| Task |
Each line below that holds the string "HttpStatusCode" counts once; report the total and nothing else.

| Input records |

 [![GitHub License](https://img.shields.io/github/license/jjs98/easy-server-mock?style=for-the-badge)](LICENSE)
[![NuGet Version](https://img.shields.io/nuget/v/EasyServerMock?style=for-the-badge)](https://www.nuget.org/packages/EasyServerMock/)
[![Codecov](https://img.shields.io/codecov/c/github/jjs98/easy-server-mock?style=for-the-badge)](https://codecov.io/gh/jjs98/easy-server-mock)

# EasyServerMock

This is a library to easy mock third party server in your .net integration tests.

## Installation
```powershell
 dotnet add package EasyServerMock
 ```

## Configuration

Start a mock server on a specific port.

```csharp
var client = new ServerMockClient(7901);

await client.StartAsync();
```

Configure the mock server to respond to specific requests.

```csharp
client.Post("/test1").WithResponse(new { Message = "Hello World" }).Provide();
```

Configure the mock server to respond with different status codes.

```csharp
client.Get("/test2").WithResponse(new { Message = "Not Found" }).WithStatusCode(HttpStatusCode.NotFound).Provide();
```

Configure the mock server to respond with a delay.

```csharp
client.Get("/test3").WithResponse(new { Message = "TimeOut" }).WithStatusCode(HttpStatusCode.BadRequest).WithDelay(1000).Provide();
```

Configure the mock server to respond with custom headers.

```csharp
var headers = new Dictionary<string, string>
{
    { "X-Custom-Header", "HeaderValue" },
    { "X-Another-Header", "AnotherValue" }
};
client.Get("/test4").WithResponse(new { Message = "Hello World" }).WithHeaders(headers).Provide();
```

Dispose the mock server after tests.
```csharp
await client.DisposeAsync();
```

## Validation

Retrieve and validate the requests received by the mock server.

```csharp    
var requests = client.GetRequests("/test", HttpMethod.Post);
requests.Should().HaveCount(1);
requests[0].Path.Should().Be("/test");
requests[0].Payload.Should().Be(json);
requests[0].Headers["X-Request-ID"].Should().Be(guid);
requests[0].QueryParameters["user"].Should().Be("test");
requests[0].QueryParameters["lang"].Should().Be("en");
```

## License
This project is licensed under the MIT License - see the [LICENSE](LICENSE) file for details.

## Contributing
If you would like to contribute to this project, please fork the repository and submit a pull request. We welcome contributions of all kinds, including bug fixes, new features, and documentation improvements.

| Answer below |
2